Libraries and Makerspaces: a match made in heaven

I wrote a guest editorial for the Raincoast Books site, in honour of Freedom to Read Week. It's called "Libraries, Hackspaces and E-waste: how libraries can be the hub of a young maker revolution," and it's about the role of libraries in the 21st century:

Every discussion of libraries in the age of austerity always includes at least one blowhard who opines, "What do we need libraries for? We've got the Internet now!"


The problem is that Mr. Blowhard has confused a library with a book depository. Now, those are useful, too, but a library isn't just (or even necessarily) a place where you go to get books for free. Public libraries have always been places where skilled information professionals assisted the general public with the eternal quest to understand the world. Historically, librarians have sat at the coalface between the entire universe of published material and patrons, choosing books with at least a colorable claim to credibility, carefully cataloging and shelving them, and then assisting patrons in understanding how to synthesize the material contained therein.

Libraries have also served as community hubs, places where the curious, the scholarly, and the intellectually excitable could gather in the company of one another, surrounded by untold information-wealth, presided over by skilled information professionals who could lend technical assistance where needed. My own life has included many protracted stints in libraries — for example, I dropped out of high-school when I was 14 took myself to Toronto's Metro Reference Library and literally walked into the shelves at random, selected the first volume that aroused my curiosity, read it until it suggested another line of interest, then chased that one up. When I found the newspaper microfilm, I was blown away, and spent a week just pulling out reels at random and reading newspapers from the decades and centuries before, making notes and chasing them up with books. We have a name for this behavior today, of course: "browsing the Web." It was clunkier before the Web went digital, but it was every bit as exciting.

Libraries, Hackspaces and E-waste: how libraries can be the hub of a young maker revolution


  1. I like the idea of a public institution that encourages both theory and practice (learning and making).

    It would be tricky to justify public funding if the level of participation was too low, so getting large groups of people into making would be essential (and probably very difficult) but should be worth the effort.

  2. I’ve met Mr. Blowhard. He was the director of a major institutional library. He predicted, in the late 1990’s, that the Internet would make physical libraries obsolete within the next decade. In describing his vision he kept emphasizing the money that would be saved if libraries no longer had to maintain a physical building, and no longer had to buy books, because, he said, most researchers didn’t need a whole book. For their research they usually needed, at most, a paragraph. Imagine, he said, the money that would be saved if libraries could stop spending dollars on books that would sit unused on the shelves and instead spend pennies to buy a paragraph, a sentence, or a single picture.  

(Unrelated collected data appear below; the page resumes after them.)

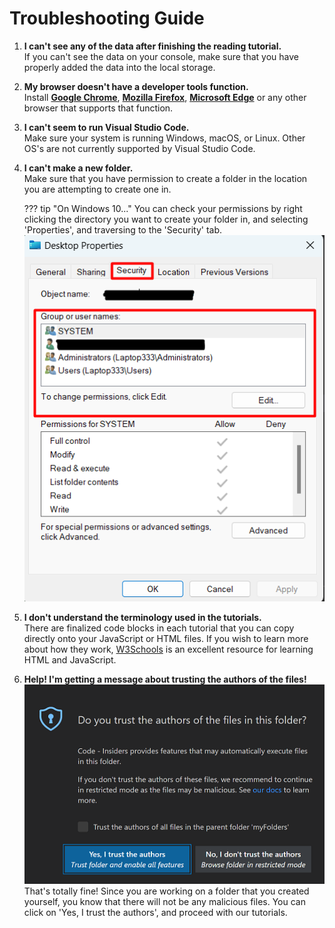 # Troubleshooting Guide

1. **I can't see any of the data after finishing the reading tutorial.**
<br> If you can't see the data on your console, make sure that you have properly added the data into the local storage.

2. **My browser doesn't have a developer tools function.**
<br> Install [**Google Chrome**](https://www.google.com/intl/en_ca/chrome/), [**Mozilla Firefox**](https://www.mozilla.org/en-CA/firefox/new/), [**Microsoft Edge**](https://www.microsoft.com/en-us/edge/download?form=MA13FJ) or any other browser that supports that function.

3. **I can't seem to run Visual Studio Code.**
<br> Make sure your system is running Windows, macOS, or Linux. Other OS's are not currently supported by Visual Studio Code.

4. **I can't make a new folder.**
    <br> Make sure that you have permission to create a folder in the location you are attempting to create one in.

    ??? tip "On Windows 10..."
        You can check your permissions by right clicking the directory you want to create your folder in, and selecting 'Properties', and traversing to the 'Security' tab.
        ![permissions](permissions.png)

5. **I don't understand the terminology used in the tutorials.**
    <br> There are finalized code blocks in each tutorial that you can copy directly onto your JavaScript or HTML files. If you wish to learn more about how they work, [W3Schools](https://w3schools.com/) is an excellent resource for learning HTML and JavaScript.

6. **Help! I'm getting a message about trusting the authors of the files!**
    <br> ![trust](trust.png)
    <br> That's totally fine! Since you are working on a folder that you created yourself, you know that there will not be any malicious files. You can click on 'Yes, I trust the authors', and proceed with our tutorials.
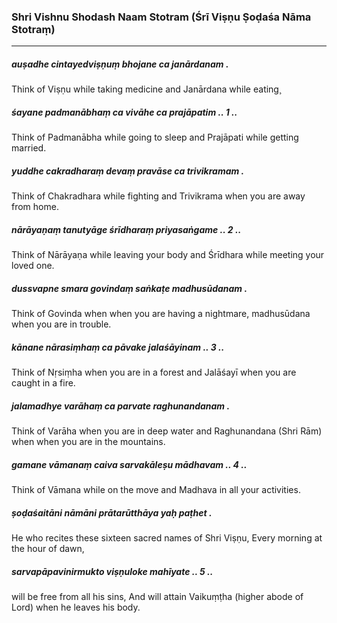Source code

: ### Shri Vishnu Shodash Naam Stotram (Śrī Viṣṇu Ṣoḍaśa Nāma Stotraṃ)

---

##### auṣadhe cintayedviṣṇuṃ bhojane ca janārdanam .

Think of Viṣṇu while taking medicine and Janārdana while eating¸

##### śayane padmanābhaṃ ca vivāhe ca prajāpatim .. 1 ..

Think of Padmanābha while going to sleep and Prajāpati while getting married.

##### yuddhe cakradharaṃ devaṃ pravāse ca trivikramam .

Think of Chakradhara while fighting and Trivikrama when you are away from home.

##### nārāyaṇaṃ tanutyāge śrīdharaṃ priyasaṅgame .. 2 ..

Think of Nārāyaṇa while leaving your body and Śrīdhara while meeting your loved one.

##### dussvapne smara govindaṃ saṅkaṭe madhusūdanam .

Think of Govinda when when you are having a nightmare, madhusūdana when you are in trouble.

##### kānane nārasiṃhaṃ ca pāvake jalaśāyinam .. 3 ..

Think of Nṛsiṃha when you are in a forest and Jalāśayī when you are caught in a fire.

##### jalamadhye varāhaṃ ca parvate raghunandanam .

Think of Varāha when you are in deep water and Raghunandana (Shri Rām) when when you are in the mountains.

##### gamane vāmanaṃ caiva sarvakāleṣu mādhavam .. 4 ..

Think of Vāmana while on the move and Madhava in all your activities.

##### ṣoḍaśaitāni nāmāni prātarūtthāya yaḥ paṭhet .

He who recites these sixteen sacred names of Shri Viṣṇu, Every morning at the hour of dawn,

##### sarvapāpavinirmukto viṣṇuloke mahīyate .. 5 ..

will be free from all his sins, And will attain Vaikuṃṭha (higher abode of Lord) when he leaves his body.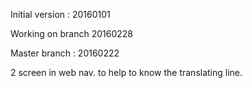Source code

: Initial version : 20160101

Working on branch 20160228

Master branch : 20160222

2 screen in web nav. to help to know the translating line.
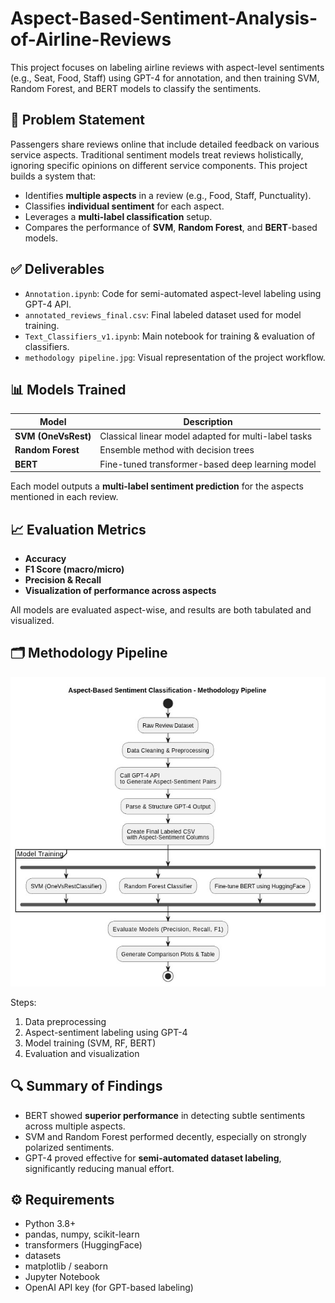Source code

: # Aspect-Based-Sentiment-Analysis-of-Airline-Reviews
This project focuses on labeling airline reviews with aspect-level sentiments (e.g., Seat, Food, Staff) using GPT-4 for annotation, and then training SVM, Random Forest, and BERT models to classify the sentiments.

## 🧠 Problem Statement

Passengers share reviews online that include detailed feedback on various service aspects. Traditional sentiment models treat reviews holistically, ignoring specific opinions on different service components. This project builds a system that:

- Identifies **multiple aspects** in a review (e.g., Food, Staff, Punctuality).
- Classifies **individual sentiment** for each aspect.
- Leverages a **multi-label classification** setup.
- Compares the performance of **SVM**, **Random Forest**, and **BERT**-based models.

## ✅ Deliverables

- `Annotation.ipynb`: Code for semi-automated aspect-level labeling using GPT-4 API.
- `annotated_reviews_final.csv`: Final labeled dataset used for model training.
- `Text_Classifiers_v1.ipynb`: Main notebook for training & evaluation of classifiers.
- `methodology pipeline.jpg`: Visual representation of the project workflow.


## 📊 Models Trained

| Model               | Description                                       |
|---------------------|---------------------------------------------------|
| **SVM (OneVsRest)** | Classical linear model adapted for multi-label tasks |
| **Random Forest**   | Ensemble method with decision trees               |
| **BERT**            | Fine-tuned transformer-based deep learning model  |

Each model outputs a **multi-label sentiment prediction** for the aspects mentioned in each review.

## 📈 Evaluation Metrics

- **Accuracy**
- **F1 Score (macro/micro)**
- **Precision & Recall**
- **Visualization of performance across aspects**

All models are evaluated aspect-wise, and results are both tabulated and visualized.

## 🗂 Methodology Pipeline

![Methodology Pipeline](./methodology%20pipeline.jpg)

Steps:
1. Data preprocessing
2. Aspect-sentiment labeling using GPT-4
3. Model training (SVM, RF, BERT)
4. Evaluation and visualization

## 🔍 Summary of Findings

- BERT showed **superior performance** in detecting subtle sentiments across multiple aspects.
- SVM and Random Forest performed decently, especially on strongly polarized sentiments.
- GPT-4 proved effective for **semi-automated dataset labeling**, significantly reducing manual effort.

## ⚙️ Requirements

- Python 3.8+
- pandas, numpy, scikit-learn
- transformers (HuggingFace)
- datasets
- matplotlib / seaborn
- Jupyter Notebook
- OpenAI API key (for GPT-based labeling)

    I think the idea of libraries “as community hubs” is wonderful, and while I’m a strong proponent of libraries continuing to acquire and archive books and other print materials, I just as strongly believe that libraries can and must serve multiple purposes. They must serve the community.

    However let’s not overlook the fact that Mr. Blowhard’s attitude is very appealing to those who see libraries as nothing but a money pit. And serving multiple purposes, in spite of the benefits, is going to be even more expensive than just being a book depository.

    This article does a really good job of selling the idea of libraries, but are enough people willing to buy it?

  3. I argued last year on that library makerspaces make sense because libraries have always been about creative, productive engagements with information. Reading isn’t a passive, uncreative process!